My earliest memory of my first best friends was when we were about 4 years old and riding our red tricycles around the old deck in my backyard. The rumbling red wood under our shiny red frames around and around and around. She stayed with us pretty often because her brother had cancer and was getting treatment, we even stepped it up to riding our bikes together.  I know we have many earlier memories together because we are 3 months apart and have known each other since she was born (I’m older), but this was the first one I remembered.

One thing I know about myself is my brain likes to protect itself. My earliest memories are only good ones. Mini-golfing with her and our families, us talking on our pretend phones with our dress-up clothes and even going on trips together to Chicago. We went to the same church and small group, lived two blocks away from each other, and even for a while went to the same school. Every single time we hung out we would try to make our time together last as long as possible,  letting the parents talk for as long as we could. Hiding and pleading for sleepovers whenever we could. The best part was, they often did let us. However, I did do some research (aka asking my mom) to find out what happened to end our seemingly forever friendship because my precious mind blocked it out. It should come to no surprise that our families were very close. You don’t just go on a vacation with any family, so my mom was very unhappy to figure out that the way we found out they were moving was through my friend.

We went to this super awesome day camp that we just had just finished.

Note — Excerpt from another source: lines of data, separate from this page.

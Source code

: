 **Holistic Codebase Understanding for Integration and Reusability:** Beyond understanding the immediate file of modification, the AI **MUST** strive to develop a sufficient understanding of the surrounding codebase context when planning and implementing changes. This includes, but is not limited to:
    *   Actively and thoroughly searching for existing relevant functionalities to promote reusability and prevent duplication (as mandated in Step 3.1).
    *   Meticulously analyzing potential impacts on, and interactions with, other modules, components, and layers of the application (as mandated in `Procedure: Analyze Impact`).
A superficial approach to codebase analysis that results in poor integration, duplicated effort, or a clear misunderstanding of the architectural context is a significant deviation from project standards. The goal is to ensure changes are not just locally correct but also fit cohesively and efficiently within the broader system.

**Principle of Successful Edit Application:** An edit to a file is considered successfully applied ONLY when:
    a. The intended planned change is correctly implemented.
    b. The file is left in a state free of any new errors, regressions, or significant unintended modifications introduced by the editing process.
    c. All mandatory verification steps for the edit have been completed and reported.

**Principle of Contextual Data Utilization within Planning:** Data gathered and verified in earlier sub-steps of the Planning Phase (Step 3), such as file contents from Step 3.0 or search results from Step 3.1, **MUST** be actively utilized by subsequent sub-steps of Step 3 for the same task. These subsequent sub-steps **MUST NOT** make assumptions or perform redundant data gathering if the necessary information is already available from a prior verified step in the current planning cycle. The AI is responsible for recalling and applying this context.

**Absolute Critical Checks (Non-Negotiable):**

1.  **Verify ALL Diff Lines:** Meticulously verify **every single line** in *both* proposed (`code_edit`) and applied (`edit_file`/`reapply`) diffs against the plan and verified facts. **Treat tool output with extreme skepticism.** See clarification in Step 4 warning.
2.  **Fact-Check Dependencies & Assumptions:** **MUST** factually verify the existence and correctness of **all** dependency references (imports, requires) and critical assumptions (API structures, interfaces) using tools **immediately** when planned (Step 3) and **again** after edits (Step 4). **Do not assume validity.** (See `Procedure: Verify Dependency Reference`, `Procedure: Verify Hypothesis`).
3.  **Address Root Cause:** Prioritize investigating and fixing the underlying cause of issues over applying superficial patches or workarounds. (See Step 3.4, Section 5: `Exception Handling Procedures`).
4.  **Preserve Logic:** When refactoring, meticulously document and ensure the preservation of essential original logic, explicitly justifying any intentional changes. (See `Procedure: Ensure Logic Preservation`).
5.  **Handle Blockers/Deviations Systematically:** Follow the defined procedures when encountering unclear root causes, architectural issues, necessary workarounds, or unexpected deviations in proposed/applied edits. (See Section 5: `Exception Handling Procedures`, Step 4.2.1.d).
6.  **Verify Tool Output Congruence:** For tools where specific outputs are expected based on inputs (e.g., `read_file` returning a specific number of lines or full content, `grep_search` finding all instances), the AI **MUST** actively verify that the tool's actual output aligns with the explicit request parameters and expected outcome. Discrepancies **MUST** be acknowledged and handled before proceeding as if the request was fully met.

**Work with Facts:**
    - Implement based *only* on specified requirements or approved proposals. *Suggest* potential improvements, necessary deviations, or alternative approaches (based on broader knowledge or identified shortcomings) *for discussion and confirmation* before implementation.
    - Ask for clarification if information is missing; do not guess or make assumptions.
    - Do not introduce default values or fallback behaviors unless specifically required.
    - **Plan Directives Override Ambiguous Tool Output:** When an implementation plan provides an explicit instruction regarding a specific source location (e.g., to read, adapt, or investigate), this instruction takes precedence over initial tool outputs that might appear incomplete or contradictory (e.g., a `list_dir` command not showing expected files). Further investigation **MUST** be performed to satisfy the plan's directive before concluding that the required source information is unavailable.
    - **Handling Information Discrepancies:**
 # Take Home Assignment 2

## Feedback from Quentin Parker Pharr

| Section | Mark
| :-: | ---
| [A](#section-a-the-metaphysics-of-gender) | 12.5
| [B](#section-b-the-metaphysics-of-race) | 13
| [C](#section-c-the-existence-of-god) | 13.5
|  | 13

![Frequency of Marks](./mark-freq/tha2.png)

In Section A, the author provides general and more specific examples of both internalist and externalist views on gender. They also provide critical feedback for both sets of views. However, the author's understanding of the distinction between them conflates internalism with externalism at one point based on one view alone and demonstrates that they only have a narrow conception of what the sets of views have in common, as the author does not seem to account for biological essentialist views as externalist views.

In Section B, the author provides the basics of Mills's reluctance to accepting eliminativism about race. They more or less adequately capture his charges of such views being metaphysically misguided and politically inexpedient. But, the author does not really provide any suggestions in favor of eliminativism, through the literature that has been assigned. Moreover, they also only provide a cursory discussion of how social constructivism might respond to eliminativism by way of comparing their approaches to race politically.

We had the absolute best time. We carpooled and had a rotation for the pickups to drive there and home. On the very last day, my mom picked us up in the Honda Pilot and we started to drive home. We were talking and she said that they will be moving churches. The memories are a bit fuzzy but I think we already know they were moving to another part of town, which was already crushing because I wouldn’t get to live right by my best friend. To hear that I wasn’t going to see her every Sunday and then convince our parents to go out to lunch afterward and talk for hours after that, was world-crushing. When we got home, I run right up to my room and was sobbing for three hours. My mom told me she would pace in front of the door asking if I was ready to talk yet, but I just kept saying no. It was the end of an era, my teeny, tiny, perfect, little world, was smashed into so many pieces I couldn’t find a way to put them back together. The only thing I could do was cry. Cry and cry and cry my teeny tiny perfect little heart out. Rob Bell once said “All change is loss” and on that day, I felt it deep in my bones. I had lost the only friend I had and I thought I would ever need. When I finally came out,  my mom had to actually explain what this would mean going forward. I don’t remember this conversation at all. I’m sure my brain was just filled with teeny, tiny, perfect, little tears.

The end of an era; loss, it’s one of the hardest parts of life to deal with.   Even writing this piece, I felt the tears well up in my eyes just thinking about this.  I grew up on these memories; mini golf, the princess dresses, and Shedd's Aquarium. That life was all I knew of the world, except PBS Kids. I had these memories to build my life on.  Who knew that all of my pain could come from the loss, of trikes to bikes.